A few days after the outdoor apparel brand Arc’teryx opened a new location in New York City last November, a man stopped by in need of a jacket repair. He was from Massachusetts, and had been ski touring in the Berkshires with the same Arc’teryx coat for more than 10 years. “It was just completely shredded,” said Adam Grossman, the store manager. “I told him I’d do what I could.”
The store housed Arc’teryx’s first in-store repair center, outfitted with two large work tables and drawers full of zippers, patches, and cords.
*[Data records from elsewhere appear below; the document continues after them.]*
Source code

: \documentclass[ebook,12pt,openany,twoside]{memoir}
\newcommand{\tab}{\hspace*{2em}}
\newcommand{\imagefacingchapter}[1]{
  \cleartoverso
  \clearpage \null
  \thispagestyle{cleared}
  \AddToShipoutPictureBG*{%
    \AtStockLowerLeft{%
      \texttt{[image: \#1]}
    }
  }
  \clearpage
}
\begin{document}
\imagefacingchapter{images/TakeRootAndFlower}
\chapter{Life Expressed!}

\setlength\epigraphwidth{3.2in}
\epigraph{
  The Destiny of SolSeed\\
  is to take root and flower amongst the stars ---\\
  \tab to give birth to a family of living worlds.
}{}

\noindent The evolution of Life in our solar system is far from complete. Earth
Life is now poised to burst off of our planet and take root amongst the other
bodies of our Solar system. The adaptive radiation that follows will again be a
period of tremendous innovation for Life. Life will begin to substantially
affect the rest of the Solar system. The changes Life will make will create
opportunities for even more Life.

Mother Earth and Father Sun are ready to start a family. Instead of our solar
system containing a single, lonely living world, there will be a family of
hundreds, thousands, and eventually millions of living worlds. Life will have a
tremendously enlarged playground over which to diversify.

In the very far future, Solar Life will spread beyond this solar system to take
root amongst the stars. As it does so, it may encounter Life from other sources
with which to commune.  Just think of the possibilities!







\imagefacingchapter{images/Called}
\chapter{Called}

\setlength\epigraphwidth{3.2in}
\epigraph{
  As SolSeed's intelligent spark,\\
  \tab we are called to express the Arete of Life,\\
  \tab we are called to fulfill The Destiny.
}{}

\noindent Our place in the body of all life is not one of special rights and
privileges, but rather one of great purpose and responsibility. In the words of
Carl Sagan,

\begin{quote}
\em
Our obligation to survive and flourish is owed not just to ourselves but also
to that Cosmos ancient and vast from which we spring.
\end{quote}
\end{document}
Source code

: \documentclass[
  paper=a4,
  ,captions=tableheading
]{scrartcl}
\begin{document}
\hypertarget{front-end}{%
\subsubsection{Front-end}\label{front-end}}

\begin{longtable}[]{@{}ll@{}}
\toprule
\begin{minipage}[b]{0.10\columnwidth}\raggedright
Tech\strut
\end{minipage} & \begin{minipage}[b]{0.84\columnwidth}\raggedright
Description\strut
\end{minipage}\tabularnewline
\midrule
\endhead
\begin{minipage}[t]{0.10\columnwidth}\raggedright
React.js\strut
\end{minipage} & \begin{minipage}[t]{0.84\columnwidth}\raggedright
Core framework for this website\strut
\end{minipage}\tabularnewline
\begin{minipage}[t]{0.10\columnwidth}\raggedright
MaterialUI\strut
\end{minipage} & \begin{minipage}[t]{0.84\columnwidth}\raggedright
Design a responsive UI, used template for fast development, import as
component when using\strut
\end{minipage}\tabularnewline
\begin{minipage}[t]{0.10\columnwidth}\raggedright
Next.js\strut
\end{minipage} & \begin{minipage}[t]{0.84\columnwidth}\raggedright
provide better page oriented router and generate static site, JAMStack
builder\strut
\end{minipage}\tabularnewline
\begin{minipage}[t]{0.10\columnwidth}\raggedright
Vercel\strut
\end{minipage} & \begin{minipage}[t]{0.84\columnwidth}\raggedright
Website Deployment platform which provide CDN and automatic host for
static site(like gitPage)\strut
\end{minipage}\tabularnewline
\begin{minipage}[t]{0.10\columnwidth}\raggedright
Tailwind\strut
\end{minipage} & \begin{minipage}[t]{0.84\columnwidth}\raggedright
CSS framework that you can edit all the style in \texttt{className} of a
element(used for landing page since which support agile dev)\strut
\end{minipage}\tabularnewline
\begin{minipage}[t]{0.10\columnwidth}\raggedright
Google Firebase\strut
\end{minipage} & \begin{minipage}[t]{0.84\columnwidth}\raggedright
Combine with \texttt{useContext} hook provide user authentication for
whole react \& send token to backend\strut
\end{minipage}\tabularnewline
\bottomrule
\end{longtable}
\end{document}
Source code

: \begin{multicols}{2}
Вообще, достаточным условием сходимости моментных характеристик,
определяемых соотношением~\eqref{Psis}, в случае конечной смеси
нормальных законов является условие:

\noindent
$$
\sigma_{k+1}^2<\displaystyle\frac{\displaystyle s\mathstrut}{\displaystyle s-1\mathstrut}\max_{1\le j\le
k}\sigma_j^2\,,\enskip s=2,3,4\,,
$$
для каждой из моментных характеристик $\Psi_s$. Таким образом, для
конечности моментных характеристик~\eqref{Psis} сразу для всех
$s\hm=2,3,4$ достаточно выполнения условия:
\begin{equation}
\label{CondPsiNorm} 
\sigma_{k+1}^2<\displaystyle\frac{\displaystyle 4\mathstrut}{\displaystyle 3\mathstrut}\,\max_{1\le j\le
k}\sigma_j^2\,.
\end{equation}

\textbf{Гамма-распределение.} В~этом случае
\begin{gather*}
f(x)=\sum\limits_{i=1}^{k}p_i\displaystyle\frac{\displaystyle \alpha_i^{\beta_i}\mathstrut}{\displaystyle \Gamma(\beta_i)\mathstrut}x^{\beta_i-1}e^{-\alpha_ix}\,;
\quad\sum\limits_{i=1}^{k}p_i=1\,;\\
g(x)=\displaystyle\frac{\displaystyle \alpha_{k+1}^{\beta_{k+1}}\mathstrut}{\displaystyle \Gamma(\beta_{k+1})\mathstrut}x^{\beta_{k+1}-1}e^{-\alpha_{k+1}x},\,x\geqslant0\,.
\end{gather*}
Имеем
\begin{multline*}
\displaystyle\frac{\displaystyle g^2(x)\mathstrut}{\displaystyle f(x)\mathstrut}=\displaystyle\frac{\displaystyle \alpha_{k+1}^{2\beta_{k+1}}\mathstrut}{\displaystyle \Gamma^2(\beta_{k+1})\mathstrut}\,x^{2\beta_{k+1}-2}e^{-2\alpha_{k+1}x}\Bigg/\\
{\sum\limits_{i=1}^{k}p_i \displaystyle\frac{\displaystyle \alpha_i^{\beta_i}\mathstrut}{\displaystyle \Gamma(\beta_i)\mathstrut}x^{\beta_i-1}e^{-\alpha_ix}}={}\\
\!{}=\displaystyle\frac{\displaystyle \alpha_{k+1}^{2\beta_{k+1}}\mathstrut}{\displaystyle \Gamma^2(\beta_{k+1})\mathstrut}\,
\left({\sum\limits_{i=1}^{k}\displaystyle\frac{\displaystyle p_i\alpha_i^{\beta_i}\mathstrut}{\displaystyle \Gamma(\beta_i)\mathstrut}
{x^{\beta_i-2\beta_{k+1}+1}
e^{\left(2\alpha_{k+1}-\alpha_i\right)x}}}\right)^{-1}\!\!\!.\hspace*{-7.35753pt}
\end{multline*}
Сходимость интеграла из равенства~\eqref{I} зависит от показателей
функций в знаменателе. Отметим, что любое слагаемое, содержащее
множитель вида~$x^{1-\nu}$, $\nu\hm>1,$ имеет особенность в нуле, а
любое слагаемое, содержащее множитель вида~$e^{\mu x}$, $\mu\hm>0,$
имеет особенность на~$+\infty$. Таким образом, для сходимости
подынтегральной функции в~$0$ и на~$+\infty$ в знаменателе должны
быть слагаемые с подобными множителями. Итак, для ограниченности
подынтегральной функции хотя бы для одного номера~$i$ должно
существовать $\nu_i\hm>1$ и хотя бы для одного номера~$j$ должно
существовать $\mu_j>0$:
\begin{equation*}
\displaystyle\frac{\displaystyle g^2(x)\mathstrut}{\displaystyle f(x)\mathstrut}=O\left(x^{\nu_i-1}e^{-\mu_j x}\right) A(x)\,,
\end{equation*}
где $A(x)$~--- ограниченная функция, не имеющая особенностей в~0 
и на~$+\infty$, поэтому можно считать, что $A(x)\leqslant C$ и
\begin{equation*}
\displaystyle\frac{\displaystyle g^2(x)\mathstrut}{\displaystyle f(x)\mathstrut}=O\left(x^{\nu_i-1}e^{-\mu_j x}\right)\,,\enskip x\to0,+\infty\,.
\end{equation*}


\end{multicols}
There was a heat press for applying GORE-TEX patches to jackets, a depiller to remove fuzz from sweatshirts, and a machine that shot out water to test waterproof jackets.
Across from the repair space stood another first: a used gear section, where dozens of pre-owned, cleaned, and sometimes refurbished pieces of Arc’teryx apparel hung neatly on racks. An Arc’teryx jacket can run you $1,000, but these items were about a third of their original price. Grossman showed the customer a used coat with a much more durable fabric than the one he had, and the man bought it. The man was delighted, he told Grossman. For environmental reasons, he only bought secondhand.
The customer’s reluctance to buy a brand-new jacket makes sense. Beyond the sheer cost of replacing items, the fashion industry’s environmental footprint is staggering. CO2 emissions from textile production topped 2.1 billion tons in 2018, more than the emissions of France, Germany, and the UK combined. A McKinsey analysis found that the fashion industry would need to cut emissions in half by 2030 to align with the Paris Agreement goal of limiting global warming to 1.5 degrees Celsius. Textile production – including cotton farming – uses about 93 billion cubic meters of water a year, and utilizes harmful pesticides and chemicals.
The industry’s outsized impact has grown in tandem with the rise of fast fashion. Retailers like H&M, Zara, and Shein release new items at lightning speed and sell them at prices that are cheap enough that people can constantly refresh their wardrobes. McKinsey found that annual clothing production exceeded 100 billion garments in 2014, more than double what it was at the start of the millennium. Consumers are also keeping their clothes for half as long, according to the report, discarding some pieces after seven or eight wears.